ABOUT THIS TASK:
Copy verbatim the block of lines in the entries below whose first line contains "the ● ingredients." and whose last line contains "to body temperature.". Leave out all other lines.

(Collected data entries)

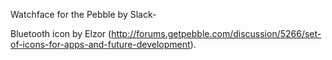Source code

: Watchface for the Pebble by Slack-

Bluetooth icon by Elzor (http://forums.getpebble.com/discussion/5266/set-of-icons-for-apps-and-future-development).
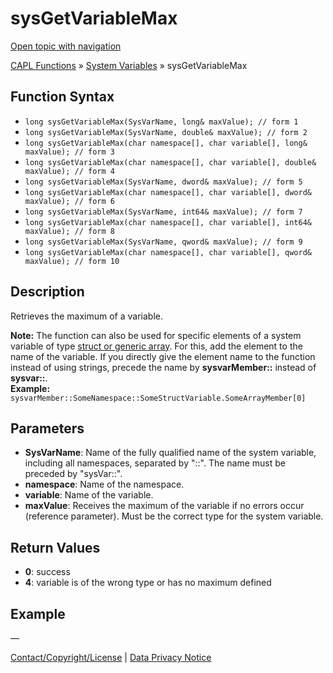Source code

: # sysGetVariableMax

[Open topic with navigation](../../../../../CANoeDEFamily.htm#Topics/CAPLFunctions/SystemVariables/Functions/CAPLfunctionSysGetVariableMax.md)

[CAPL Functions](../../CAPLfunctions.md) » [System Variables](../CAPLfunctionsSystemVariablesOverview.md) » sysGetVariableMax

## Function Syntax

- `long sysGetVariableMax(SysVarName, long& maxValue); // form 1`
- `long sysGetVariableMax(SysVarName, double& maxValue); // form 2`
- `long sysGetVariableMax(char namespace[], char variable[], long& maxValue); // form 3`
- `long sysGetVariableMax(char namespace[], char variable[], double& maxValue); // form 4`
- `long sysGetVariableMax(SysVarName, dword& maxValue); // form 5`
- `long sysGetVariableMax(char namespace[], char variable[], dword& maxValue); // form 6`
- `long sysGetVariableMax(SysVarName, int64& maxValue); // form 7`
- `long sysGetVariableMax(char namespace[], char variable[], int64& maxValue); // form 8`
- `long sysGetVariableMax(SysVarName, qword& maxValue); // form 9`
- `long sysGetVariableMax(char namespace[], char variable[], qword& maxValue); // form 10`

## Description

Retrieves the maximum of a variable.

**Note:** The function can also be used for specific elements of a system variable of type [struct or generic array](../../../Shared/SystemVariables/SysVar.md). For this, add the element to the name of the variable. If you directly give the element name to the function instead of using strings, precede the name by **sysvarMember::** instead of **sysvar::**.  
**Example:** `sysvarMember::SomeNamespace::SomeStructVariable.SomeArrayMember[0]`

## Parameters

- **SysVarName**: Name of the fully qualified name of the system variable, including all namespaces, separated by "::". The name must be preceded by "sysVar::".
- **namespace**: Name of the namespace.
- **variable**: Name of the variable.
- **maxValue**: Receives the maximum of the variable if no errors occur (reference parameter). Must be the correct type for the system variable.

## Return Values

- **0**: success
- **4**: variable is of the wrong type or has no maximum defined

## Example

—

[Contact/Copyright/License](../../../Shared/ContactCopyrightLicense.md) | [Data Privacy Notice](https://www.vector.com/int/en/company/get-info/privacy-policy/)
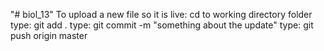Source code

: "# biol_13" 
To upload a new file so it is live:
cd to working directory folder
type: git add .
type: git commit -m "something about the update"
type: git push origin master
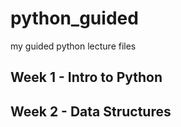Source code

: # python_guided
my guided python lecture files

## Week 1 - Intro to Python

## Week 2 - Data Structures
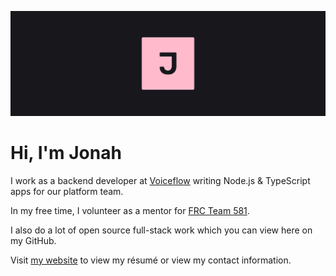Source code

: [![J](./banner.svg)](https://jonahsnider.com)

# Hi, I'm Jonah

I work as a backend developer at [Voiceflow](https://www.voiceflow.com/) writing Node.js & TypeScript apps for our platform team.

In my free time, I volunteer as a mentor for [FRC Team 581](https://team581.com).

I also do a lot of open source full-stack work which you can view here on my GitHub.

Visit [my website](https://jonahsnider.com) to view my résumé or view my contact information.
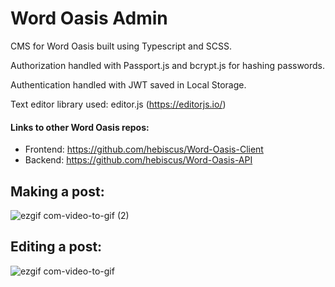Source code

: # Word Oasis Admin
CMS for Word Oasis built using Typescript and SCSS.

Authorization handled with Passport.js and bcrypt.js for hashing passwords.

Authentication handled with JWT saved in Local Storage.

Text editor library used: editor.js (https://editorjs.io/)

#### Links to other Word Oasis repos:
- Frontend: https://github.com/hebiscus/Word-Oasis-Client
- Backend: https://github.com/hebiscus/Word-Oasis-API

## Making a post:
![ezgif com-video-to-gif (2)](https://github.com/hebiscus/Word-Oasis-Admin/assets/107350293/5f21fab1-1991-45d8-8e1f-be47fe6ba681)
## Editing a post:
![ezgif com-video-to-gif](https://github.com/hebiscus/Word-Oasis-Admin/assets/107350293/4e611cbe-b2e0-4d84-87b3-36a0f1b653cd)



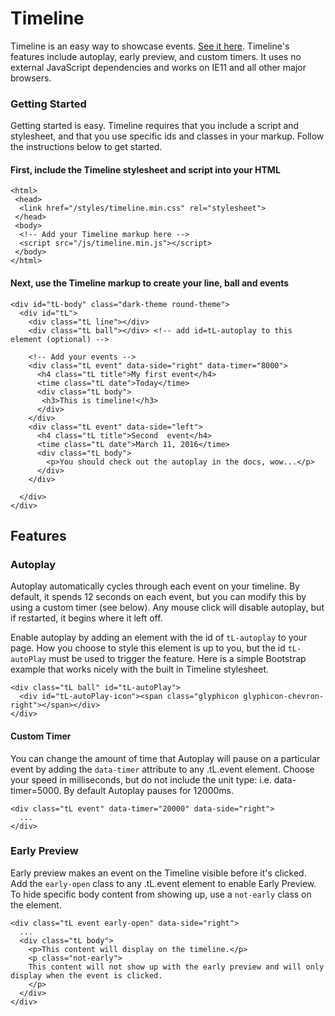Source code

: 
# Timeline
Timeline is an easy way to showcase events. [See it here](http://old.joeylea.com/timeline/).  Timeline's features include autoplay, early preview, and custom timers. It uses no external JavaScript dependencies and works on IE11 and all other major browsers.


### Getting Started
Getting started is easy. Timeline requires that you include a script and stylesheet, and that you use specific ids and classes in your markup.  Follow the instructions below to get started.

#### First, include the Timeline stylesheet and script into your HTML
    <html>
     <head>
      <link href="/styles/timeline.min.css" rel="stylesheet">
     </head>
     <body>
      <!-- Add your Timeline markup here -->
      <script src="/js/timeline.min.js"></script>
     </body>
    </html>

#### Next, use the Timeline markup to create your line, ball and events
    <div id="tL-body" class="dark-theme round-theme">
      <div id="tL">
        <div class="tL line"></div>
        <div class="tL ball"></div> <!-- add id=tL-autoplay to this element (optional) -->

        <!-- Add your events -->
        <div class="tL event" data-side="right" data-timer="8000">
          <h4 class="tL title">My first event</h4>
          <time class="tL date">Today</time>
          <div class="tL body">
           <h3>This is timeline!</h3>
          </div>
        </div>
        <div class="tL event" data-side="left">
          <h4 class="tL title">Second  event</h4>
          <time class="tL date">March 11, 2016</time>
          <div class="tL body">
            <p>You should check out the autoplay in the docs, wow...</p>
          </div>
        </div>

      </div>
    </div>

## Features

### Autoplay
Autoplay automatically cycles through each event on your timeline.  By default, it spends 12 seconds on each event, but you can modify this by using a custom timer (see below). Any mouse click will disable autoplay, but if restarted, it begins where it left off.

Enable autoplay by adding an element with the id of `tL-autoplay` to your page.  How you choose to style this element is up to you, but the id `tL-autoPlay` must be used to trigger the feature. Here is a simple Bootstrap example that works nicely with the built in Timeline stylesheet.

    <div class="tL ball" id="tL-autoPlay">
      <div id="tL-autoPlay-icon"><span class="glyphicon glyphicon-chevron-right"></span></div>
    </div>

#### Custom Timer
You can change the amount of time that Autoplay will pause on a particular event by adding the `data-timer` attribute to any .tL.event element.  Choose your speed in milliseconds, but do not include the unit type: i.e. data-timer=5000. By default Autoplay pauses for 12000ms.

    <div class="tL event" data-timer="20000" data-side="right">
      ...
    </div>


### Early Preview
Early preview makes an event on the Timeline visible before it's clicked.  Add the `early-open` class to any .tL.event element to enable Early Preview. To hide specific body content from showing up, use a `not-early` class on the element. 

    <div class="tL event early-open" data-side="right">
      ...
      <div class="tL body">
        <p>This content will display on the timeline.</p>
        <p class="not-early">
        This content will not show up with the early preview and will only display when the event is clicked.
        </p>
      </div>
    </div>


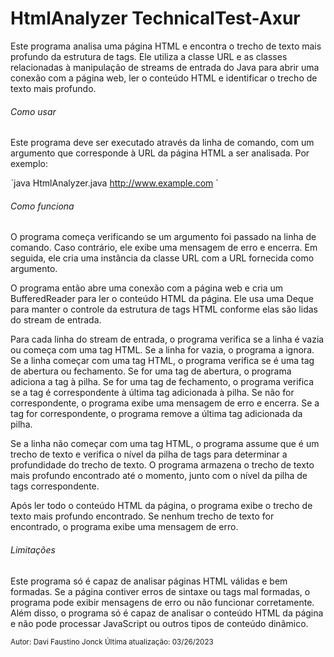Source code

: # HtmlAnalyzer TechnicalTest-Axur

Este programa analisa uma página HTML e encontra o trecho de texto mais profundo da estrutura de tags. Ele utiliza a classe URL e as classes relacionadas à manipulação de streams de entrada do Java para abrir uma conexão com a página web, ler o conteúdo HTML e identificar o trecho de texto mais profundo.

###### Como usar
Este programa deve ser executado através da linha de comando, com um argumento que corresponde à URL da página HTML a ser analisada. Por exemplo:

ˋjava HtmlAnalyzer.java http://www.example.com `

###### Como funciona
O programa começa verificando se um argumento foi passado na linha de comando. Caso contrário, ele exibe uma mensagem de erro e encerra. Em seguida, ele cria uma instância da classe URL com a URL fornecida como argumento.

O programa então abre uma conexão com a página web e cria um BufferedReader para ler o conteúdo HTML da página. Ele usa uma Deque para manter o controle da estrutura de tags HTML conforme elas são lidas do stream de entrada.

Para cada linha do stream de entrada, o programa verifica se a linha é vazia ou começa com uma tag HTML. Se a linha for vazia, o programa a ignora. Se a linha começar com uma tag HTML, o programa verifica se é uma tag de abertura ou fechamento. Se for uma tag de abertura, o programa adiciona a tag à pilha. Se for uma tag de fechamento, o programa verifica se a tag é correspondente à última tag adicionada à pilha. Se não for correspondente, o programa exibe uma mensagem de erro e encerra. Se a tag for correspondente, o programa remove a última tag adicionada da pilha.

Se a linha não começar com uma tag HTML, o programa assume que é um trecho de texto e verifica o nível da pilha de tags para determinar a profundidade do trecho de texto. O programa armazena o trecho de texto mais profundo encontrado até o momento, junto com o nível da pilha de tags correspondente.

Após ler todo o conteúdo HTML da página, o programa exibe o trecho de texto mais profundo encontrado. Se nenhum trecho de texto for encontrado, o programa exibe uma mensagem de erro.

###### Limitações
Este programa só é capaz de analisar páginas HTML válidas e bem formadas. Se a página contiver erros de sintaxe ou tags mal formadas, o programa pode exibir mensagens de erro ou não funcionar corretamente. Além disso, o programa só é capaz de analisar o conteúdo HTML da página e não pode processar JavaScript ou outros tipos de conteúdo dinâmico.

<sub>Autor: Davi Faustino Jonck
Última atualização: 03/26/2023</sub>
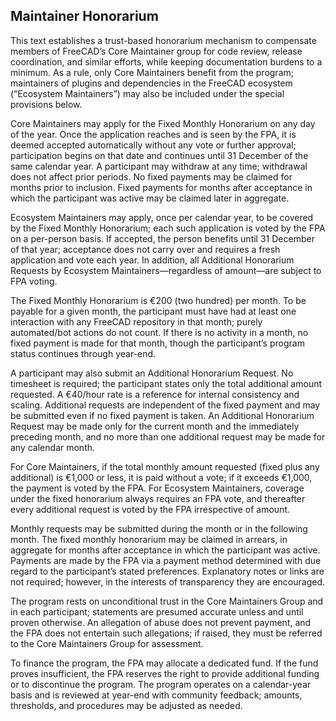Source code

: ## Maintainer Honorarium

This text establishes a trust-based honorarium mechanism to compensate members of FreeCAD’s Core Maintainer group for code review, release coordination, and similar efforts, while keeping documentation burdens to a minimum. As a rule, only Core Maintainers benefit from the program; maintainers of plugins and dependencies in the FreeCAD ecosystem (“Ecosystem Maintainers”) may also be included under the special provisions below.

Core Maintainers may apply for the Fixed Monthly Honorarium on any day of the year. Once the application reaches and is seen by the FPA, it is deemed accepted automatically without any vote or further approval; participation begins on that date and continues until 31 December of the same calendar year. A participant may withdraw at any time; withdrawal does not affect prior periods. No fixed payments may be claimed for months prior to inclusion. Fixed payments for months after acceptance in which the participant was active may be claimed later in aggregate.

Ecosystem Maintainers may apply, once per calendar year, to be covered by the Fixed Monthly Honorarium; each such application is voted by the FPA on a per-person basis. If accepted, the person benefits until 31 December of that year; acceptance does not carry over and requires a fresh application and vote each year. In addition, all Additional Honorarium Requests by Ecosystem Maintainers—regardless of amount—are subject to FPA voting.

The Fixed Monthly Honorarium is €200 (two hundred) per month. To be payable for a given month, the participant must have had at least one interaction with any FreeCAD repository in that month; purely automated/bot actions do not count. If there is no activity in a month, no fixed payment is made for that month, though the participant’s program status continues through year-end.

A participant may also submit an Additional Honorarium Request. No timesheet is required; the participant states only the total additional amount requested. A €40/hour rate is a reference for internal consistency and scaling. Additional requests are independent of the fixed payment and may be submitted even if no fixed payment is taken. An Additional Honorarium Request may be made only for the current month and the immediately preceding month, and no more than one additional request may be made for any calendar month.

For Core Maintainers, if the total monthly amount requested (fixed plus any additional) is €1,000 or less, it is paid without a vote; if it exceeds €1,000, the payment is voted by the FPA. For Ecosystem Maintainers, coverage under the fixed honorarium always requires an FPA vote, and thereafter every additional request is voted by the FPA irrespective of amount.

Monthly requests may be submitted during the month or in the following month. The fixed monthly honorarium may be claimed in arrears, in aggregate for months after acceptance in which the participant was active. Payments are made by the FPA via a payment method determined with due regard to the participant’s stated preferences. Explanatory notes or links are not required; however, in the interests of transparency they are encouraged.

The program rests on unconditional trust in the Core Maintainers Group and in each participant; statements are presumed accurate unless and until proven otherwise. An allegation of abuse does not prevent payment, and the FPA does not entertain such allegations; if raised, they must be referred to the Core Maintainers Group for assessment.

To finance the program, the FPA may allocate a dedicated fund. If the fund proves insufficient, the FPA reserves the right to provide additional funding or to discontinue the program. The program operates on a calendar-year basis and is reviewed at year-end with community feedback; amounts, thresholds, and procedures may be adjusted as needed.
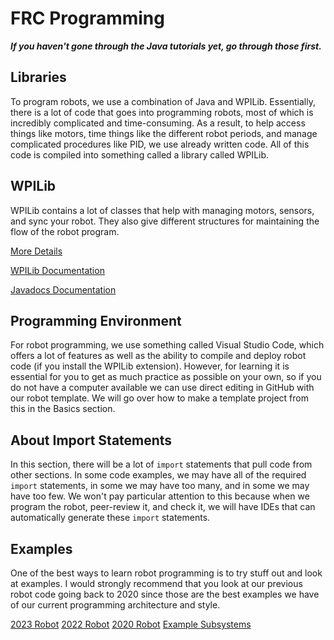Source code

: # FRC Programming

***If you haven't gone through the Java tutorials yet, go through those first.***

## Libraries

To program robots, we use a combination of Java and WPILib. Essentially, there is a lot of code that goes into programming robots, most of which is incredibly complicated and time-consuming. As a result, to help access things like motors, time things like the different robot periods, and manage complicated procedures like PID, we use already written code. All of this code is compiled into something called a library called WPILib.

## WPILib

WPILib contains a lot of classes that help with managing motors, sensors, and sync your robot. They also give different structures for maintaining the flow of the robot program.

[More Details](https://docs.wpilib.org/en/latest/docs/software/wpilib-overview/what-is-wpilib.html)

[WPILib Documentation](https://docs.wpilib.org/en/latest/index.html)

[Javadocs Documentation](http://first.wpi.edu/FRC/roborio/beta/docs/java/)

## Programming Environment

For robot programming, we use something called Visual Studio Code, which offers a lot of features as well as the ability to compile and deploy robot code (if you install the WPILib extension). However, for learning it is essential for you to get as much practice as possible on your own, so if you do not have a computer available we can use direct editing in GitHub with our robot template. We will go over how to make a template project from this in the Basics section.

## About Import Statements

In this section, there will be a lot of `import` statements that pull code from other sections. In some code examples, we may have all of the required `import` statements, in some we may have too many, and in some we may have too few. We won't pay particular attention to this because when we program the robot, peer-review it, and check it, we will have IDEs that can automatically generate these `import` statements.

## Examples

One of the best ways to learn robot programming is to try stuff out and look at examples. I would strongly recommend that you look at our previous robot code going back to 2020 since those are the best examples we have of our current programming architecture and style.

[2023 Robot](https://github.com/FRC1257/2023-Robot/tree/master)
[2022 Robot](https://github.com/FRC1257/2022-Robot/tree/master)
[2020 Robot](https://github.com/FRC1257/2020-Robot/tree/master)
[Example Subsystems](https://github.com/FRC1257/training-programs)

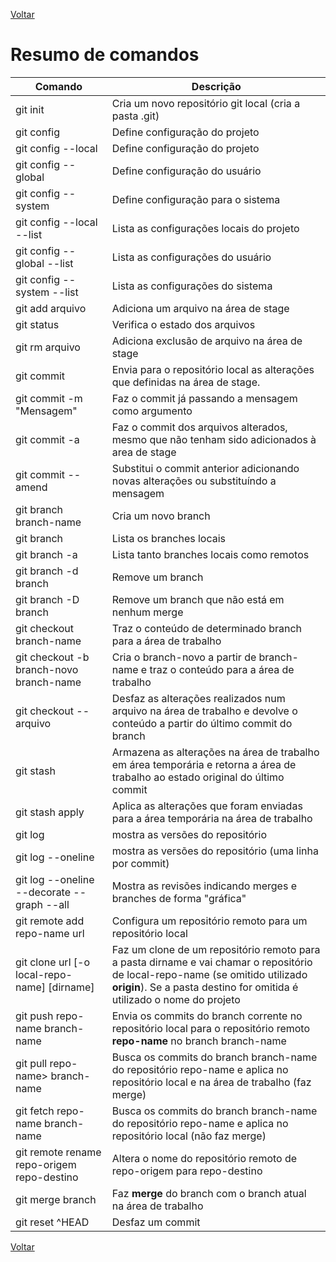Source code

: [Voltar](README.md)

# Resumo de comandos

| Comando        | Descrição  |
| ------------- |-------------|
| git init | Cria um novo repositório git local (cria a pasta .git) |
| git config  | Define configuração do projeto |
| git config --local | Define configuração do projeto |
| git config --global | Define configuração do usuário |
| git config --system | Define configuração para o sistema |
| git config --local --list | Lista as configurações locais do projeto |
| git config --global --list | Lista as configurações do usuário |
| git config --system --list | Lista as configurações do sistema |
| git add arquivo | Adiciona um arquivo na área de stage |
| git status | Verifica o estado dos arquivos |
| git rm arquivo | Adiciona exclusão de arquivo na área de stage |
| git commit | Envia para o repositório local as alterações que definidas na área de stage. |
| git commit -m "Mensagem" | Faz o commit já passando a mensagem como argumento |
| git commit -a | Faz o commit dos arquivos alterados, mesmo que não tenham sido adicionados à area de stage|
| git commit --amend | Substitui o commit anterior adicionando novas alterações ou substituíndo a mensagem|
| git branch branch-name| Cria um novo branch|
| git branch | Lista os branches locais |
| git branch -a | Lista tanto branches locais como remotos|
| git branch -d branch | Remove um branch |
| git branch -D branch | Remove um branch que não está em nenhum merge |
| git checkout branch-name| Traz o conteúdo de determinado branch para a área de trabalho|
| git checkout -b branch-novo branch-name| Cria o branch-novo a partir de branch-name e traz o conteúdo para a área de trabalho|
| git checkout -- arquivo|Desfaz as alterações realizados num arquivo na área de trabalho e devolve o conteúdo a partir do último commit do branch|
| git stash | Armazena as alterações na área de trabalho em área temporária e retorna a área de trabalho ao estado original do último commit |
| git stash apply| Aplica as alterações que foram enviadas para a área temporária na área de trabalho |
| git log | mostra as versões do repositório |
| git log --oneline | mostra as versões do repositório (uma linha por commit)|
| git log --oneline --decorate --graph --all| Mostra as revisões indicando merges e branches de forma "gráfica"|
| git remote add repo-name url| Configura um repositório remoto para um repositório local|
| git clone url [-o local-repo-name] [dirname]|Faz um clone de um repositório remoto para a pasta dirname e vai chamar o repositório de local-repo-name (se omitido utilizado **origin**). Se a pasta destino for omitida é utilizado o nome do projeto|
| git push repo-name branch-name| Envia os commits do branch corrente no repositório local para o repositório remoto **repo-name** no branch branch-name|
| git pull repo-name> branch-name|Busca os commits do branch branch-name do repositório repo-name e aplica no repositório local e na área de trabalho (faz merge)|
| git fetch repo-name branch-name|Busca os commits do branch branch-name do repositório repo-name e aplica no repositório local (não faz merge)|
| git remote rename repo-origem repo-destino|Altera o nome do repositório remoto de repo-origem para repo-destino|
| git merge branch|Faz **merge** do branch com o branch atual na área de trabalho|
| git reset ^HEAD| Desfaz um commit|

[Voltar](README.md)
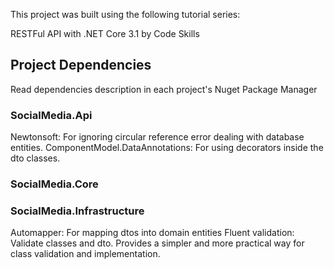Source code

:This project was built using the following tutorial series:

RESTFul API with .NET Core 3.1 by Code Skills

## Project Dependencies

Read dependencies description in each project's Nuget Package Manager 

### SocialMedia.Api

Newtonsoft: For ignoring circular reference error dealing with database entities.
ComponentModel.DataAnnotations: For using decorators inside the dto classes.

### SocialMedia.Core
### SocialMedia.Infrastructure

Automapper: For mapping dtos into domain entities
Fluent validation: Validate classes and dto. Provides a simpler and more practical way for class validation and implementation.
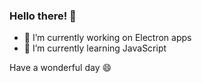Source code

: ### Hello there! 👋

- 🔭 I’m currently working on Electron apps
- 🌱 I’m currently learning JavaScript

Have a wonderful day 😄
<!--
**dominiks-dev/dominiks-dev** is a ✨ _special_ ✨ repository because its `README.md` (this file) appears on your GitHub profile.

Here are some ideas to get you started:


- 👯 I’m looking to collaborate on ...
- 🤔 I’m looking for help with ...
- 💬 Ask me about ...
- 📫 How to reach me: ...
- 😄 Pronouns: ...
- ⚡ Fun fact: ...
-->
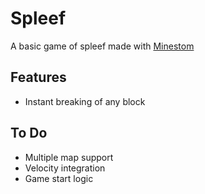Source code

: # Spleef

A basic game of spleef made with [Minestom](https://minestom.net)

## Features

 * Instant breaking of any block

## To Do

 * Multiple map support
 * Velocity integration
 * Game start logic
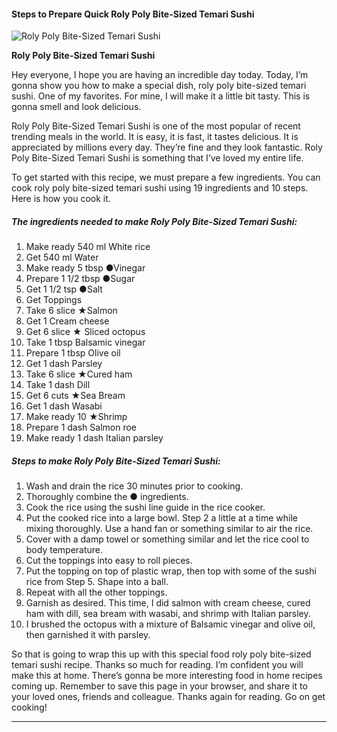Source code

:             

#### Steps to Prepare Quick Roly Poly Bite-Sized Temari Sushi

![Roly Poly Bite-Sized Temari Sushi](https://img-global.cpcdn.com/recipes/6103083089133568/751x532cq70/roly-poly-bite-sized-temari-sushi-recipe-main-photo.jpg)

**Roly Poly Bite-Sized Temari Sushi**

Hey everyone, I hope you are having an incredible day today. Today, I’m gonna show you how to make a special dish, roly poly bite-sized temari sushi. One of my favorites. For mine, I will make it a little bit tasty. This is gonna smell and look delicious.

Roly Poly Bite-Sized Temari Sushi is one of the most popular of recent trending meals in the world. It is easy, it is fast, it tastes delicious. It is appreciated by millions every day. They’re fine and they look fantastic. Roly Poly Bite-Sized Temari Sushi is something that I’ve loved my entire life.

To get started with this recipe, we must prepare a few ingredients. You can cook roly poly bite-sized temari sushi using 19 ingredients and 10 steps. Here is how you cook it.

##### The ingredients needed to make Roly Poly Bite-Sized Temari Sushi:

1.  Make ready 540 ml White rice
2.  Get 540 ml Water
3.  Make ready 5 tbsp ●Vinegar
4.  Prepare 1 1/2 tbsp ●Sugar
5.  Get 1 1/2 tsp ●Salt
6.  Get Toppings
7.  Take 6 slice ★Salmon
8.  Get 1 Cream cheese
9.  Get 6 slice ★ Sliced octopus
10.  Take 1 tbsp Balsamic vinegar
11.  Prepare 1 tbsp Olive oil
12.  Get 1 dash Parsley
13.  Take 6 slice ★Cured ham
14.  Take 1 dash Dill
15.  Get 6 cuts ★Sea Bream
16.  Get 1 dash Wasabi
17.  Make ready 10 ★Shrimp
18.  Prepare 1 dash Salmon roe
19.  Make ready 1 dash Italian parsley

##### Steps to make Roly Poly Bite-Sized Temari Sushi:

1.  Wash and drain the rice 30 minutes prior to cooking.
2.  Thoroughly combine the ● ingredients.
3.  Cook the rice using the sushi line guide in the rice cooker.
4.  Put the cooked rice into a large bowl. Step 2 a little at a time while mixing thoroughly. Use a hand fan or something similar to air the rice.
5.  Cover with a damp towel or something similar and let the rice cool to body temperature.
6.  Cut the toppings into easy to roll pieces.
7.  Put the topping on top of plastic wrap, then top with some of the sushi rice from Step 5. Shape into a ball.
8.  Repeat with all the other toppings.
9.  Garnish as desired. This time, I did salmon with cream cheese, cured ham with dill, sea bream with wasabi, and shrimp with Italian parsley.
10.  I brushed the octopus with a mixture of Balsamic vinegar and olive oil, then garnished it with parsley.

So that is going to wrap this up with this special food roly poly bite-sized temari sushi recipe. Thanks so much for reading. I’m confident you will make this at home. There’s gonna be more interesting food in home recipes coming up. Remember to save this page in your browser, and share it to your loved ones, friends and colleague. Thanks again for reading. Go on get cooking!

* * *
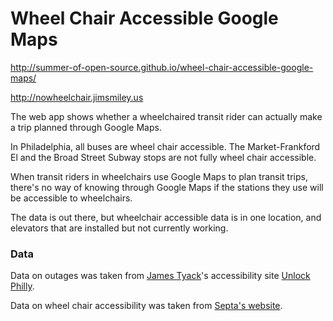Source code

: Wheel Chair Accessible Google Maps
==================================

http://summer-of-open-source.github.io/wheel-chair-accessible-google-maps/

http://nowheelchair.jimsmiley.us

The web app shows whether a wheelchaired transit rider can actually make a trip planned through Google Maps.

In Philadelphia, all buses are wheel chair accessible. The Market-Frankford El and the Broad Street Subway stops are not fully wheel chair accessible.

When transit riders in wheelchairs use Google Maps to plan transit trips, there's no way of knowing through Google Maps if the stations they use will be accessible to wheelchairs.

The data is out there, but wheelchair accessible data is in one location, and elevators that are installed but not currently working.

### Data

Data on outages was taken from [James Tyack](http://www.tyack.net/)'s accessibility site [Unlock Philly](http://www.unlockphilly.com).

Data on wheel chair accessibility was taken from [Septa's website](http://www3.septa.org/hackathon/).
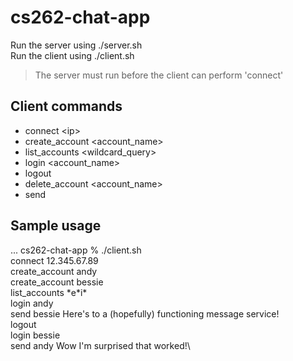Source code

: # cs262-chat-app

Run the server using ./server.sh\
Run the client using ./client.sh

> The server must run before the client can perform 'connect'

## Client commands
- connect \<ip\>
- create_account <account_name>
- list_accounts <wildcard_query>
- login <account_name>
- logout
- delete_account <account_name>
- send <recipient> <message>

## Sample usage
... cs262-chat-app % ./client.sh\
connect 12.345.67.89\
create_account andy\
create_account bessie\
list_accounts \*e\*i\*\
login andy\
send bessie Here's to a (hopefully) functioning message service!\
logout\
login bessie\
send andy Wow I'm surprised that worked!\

ANSWER TO THIS TASK:
2.  Thoroughly combine the ● ingredients.
3.  Cook the rice using the sushi line guide in the rice cooker.
4.  Put the cooked rice into a large bowl. Step 2 a little at a time while mixing thoroughly. Use a hand fan or something similar to air the rice.
5.  Cover with a damp towel or something similar and let the rice cool to body temperature.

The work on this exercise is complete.